Take a drill bit and hold it lightly between your thumb and finger, then with your other hand, push the drill long ways through your fingers, and as you do the drill will rotate. That is the same kind of action that is happening when doing helical milling.
Hope that clears it up for you.
      Birk


----------



## bhjones (Feb 4, 2008)

Thanks Birk. 

The angle of the head/cutter was confusing me. In your other post regarding helical cutting it all made sense with the cutter 90 degrees to the mill table, but while I was trying to envision the operation with the cutter at that angle it seemed like the cutter would cut more material that what it in fact does.


----------



## cfellows (Feb 5, 2008)

I found a video of cutting a helical gear using a single point overhead cutter to cut a helical gear in brass. Does anyone have any experience using this method? Any sense of how well that would work? The cutter just looks like a d-bit with a gear tooth profile.

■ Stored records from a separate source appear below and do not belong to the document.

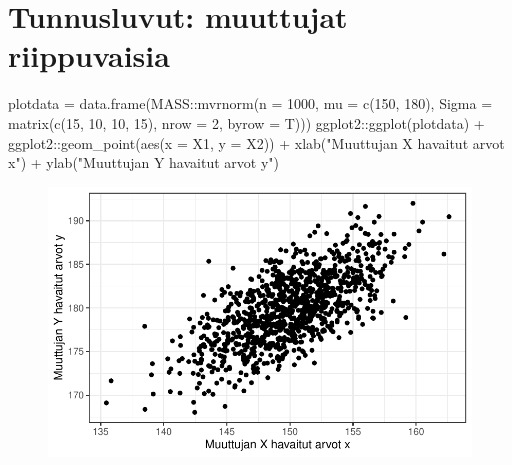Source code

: \documentclass[
]{report}
\newenvironment{Shaded}{\begin{snugshade}}{\end{snugshade}}
\newcommand{\AttributeTok}[1]{\textcolor[rgb]{0.40,0.45,0.13}{#1}}
\newcommand{\DecValTok}[1]{\textcolor[rgb]{0.68,0.00,0.00}{#1}}
\newcommand{\FunctionTok}[1]{\textcolor[rgb]{0.28,0.35,0.67}{#1}}
\newcommand{\NormalTok}[1]{\textcolor[rgb]{0.00,0.23,0.31}{#1}}
\newcommand{\OtherTok}[1]{\textcolor[rgb]{0.00,0.23,0.31}{#1}}
\newcommand{\SpecialCharTok}[1]{\textcolor[rgb]{0.37,0.37,0.37}{#1}}
\newcommand{\StringTok}[1]{\textcolor[rgb]{0.13,0.47,0.30}{#1}}
\begin{document}
\hypertarget{tunnusluvut-muuttujat-riippuvaisia}{%
\section{Tunnusluvut: muuttujat
riippuvaisia}\label{tunnusluvut-muuttujat-riippuvaisia}}

\begin{Shaded}
\begin{Highlighting}[]
\NormalTok{plotdata }\OtherTok{=} \FunctionTok{data.frame}\NormalTok{(MASS}\SpecialCharTok{::}\FunctionTok{mvrnorm}\NormalTok{(}\AttributeTok{n =} \DecValTok{1000}\NormalTok{, }\AttributeTok{mu =} \FunctionTok{c}\NormalTok{(}\DecValTok{150}\NormalTok{, }\DecValTok{180}\NormalTok{), }\AttributeTok{Sigma =} \FunctionTok{matrix}\NormalTok{(}\FunctionTok{c}\NormalTok{(}\DecValTok{15}\NormalTok{, }\DecValTok{10}\NormalTok{, }\DecValTok{10}\NormalTok{, }\DecValTok{15}\NormalTok{), }\AttributeTok{nrow =} \DecValTok{2}\NormalTok{, }\AttributeTok{byrow =}\NormalTok{ T)))}
\NormalTok{ggplot2}\SpecialCharTok{::}\FunctionTok{ggplot}\NormalTok{(plotdata) }\SpecialCharTok{+}\NormalTok{ ggplot2}\SpecialCharTok{::}\FunctionTok{geom\_point}\NormalTok{(}\FunctionTok{aes}\NormalTok{(}\AttributeTok{x =}\NormalTok{ X1, }\AttributeTok{y =}\NormalTok{ X2)) }\SpecialCharTok{+} \FunctionTok{xlab}\NormalTok{(}\StringTok{"Muuttujan X havaitut arvot x"}\NormalTok{) }\SpecialCharTok{+} \FunctionTok{ylab}\NormalTok{(}\StringTok{"Muuttujan Y havaitut arvot y"}\NormalTok{)}
\end{Highlighting}
\end{Shaded}

\begin{figure}[H]

{\centering \includegraphics{Tiivistelma6_files/figure-pdf/unnamed-chunk-3-1.pdf}

}

\end{figure}
\end{document}
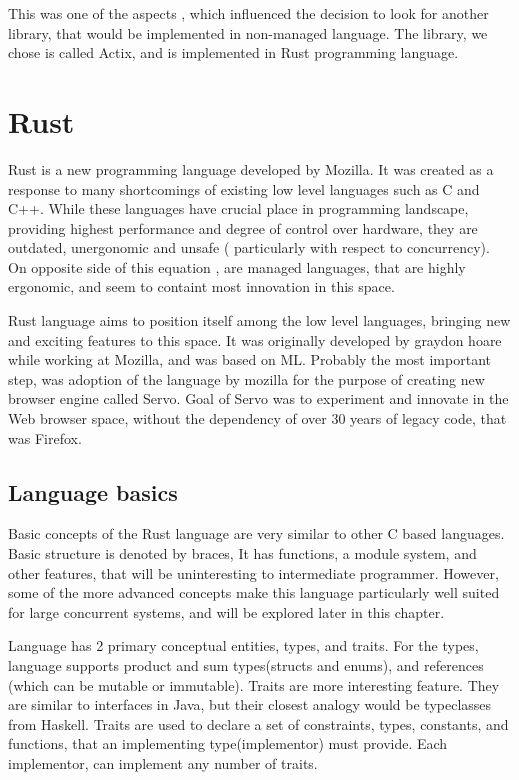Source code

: This was one of the aspects , which influenced the decision to look for another library, that would be implemented in
non-managed language. The library, we chose is called Actix\cite{web:actix}, and is implemented in Rust\cite{Blandy:2015:RPL:3019371}
programming language.

\section{Rust}
Rust is a new programming language developed by Mozilla. It was created as a response to many shortcomings of existing low level
languages such as C and C++. While these languages have crucial place in programming landscape, providing highest performance and
degree of control over hardware, they are outdated, unergonomic and unsafe ( particularly with respect to concurrency). On opposite
side of this equation , are managed languages, that are highly ergonomic, and seem to containt most innovation in this space.

Rust language aims to position itself among the low level languages, bringing new and exciting features to this space.
It was originally developed by graydon hoare\cite{web:rust_progress} while working at Mozilla, and was based on
ML. Probably the most important step, was adoption of the language by mozilla for the purpose of creating new browser engine
called Servo\cite{proc:servo}. Goal of Servo was to experiment and innovate in the Web browser space, without
the dependency of over 30 years of legacy code, that was Firefox.

\subsection{Language basics}
Basic concepts of the Rust language are very similar to other C based languages. Basic structure is denoted by braces,
It has functions, a module system, and other features, that will be uninteresting to intermediate programmer.
However, some of the more advanced concepts make this language particularly well suited for large concurrent systems, and
will be explored later in this chapter.

Language has 2 primary conceptual entities, types, and traits.
For the types, language supports product and sum types(structs and enums), and references (which can be mutable or immutable).
Traits are more interesting feature. They are similar to interfaces in Java, but their closest analogy would be typeclasses from Haskell.
Traits are used to declare a set of constraints, types, constants, and functions, that an implementing type(implementor) must provide.
Each implementor, can implement any number of traits.

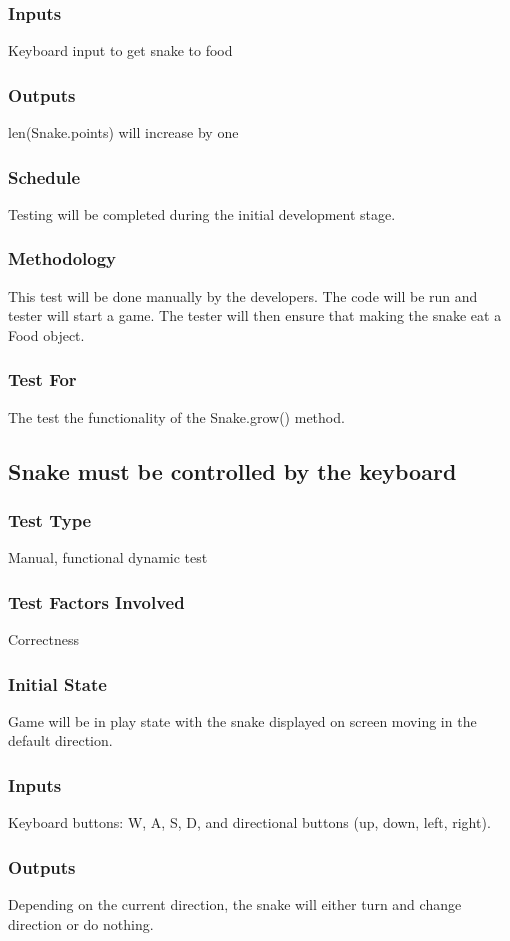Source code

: \documentclass[12pt]{article}
\begin{document}
\subsubsection*{Inputs}
Keyboard input to get snake to food
\subsubsection*{Outputs}
len(Snake.points) will increase by one
\subsubsection*{Schedule}
Testing will be completed during the initial development stage.
\subsubsection*{Methodology}
This test will be done manually by the developers. The code will be run and tester will start a game. The tester will then ensure that making the snake eat a Food object.
\subsubsection*{Test For}
The test the functionality of the Snake.grow() method. \newline

\noindent
\subsection{Snake must be controlled by the keyboard}
\subsubsection*{Test Type}
Manual, functional dynamic test
\subsubsection*{Test Factors Involved}
Correctness
\subsubsection*{Initial State}
Game will be in play state with the snake displayed on screen moving in the default direction.
\subsubsection*{Inputs}
Keyboard buttons: W, A, S, D, and directional buttons (up, down, left, right). 
\subsubsection*{Outputs}
Depending on the current direction, the snake will either turn and change direction or do nothing.
\end{document}
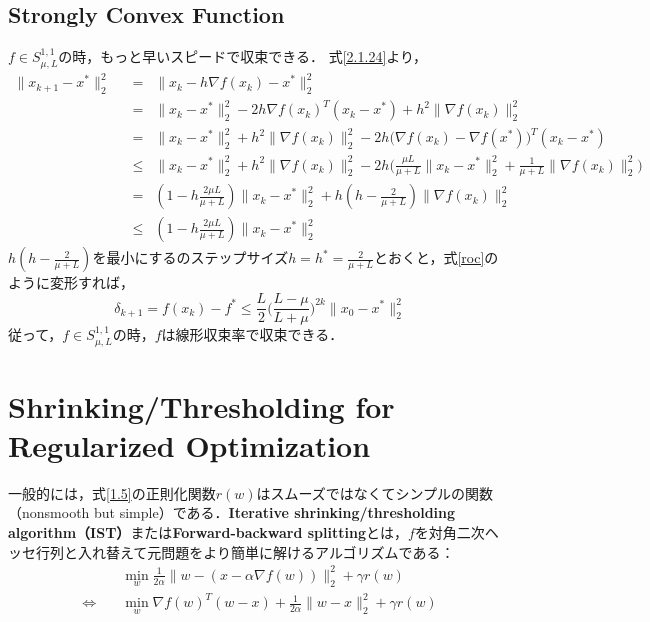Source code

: \documentclass[a4paper,11pt]{jsarticle}
\numberwithin{theorem}{section}  %
\numberwithin{equation}{section} %
\begin{document}
\subsection{Strongly Convex Function}
$f \in S_{\mu,L}^{1,1} $の時，もっと早いスピードで収束できる．
式\ref{2.1.24}より，
\begin{equation}
\begin{split}
\| x_{k+1} - x^* \|_2^2 & \,\,\, = \,\,\, \| x_k - h\nabla f(x_k) - x^* \|_2^2 \\
& \,\,\, = \,\,\, \| x_k - x^* \|_2^2 - 2h\nabla f(x_k)^T(x_k - x^*) + h^2\| \nabla f(x_k) \|_2^2 \\
& \,\,\, = \,\,\, \| x_k - x^* \|_2^2 + h^2\| \nabla f(x_k) \|_2^2 -  2h\bigr(\nabla f(x_k) - \nabla f(x^*)\bigr)^T(x_k - x^*) \\
& \,\,\, \le \,\,\, \| x_k - x^* \|_2^2 + h^2\| \nabla f(x_k) \|_2^2 -  2h\bigr( \frac{\mu L}{\mu + L}\| x_k - x^*\|_2^2 + \frac{1}{\mu + L}\| \nabla f(x_k) \|_2^2 \bigr)\\
& \,\,\, = \,\,\, (1- h\frac{2\mu L}{\mu + L})\| x_k - x^* \|_2^2 + h(h - \frac{2}{\mu + L}) \| \nabla f(x_k) \|_2^2 \\
& \,\,\, \le \,\,\, (1- h\frac{2\mu L}{\mu + L})\| x_k - x^* \|_2^2
\end{split}
\end{equation}
$h(h - \frac{2}{\mu + L})$を最小にするのステップサイズ$h = h^* = \frac{2}{\mu + L}$とおくと，式\ref{roc}のように変形すれば，
\begin{equation}
\delta_{k+1} = f(x_k) - f^* \le \frac{L}{2} \Bigr( \frac{L-\mu}{L+\mu} \Bigr)^{2k} \| x_0 - x^* \|_2^2
\end{equation}
従って，$f \in S_{\mu,L}^{1,1}$の時，$f$は線形収束率で収束できる．

\section{Shrinking/Thresholding for Regularized Optimization}
一般的には，式\ref{1.5}の正則化関数$r(w)$はスムーズではなくてシンプルの関数（nonsmooth but simple）である．{\bf Iterative shrinking/thresholding algorithm（IST）}または{\bf Forward-backward splitting}とは，$f$を対角二次ヘッセ行列と入れ替えて元問題をより簡単に解けるアルゴリズムである：
\begin{equation}
\begin{split}
& \min_{w} \frac{1}{2\alpha}\| w - ( x - \alpha \nabla f(w) )  \|_2^2 + \gamma r(w) \\
\Leftrightarrow \,\,\,\,\,\,& \min_{w} \nabla f(w)^T(w - x) + \frac{1}{2\alpha}\| w - x \|_2^2 + \gamma r(w)
\end{split}
\end{equation}
\end{document}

[ame=http://www.youtube.com/watch?v=fps0OR1eF_s]http://www.youtube.com/watch?v=fps0OR1eF_s[/ame]

Chuck


----------



## bhjones (Feb 5, 2008)

Thanks Chuck. 

Is this your setup?

That rocking table/work bench makes me nervous.


----------



## gilessim (Feb 5, 2008)

Here's a pic of a tuning peg for a double bass I made some years ago,we made some spares!, I did the turning and my friend cut the gears with a setup similar to Birk's but made from the "gearbox" from an old lathe, I never completely understood how he got it to work! but it did!, unfortunately he's now gone CNC, for me ,he might just as well have moved to China! (JJ!)





Giles


----------



## cfellows (Feb 5, 2008)

bhjones  said:
			
		

> Thanks Chuck.
> 
> Is this your setup?
> 
> That rocking table/work bench makes me nervous.



Nope, not mine. I think the rocking motion is in the camera mount, not the machine...

Chuck


----------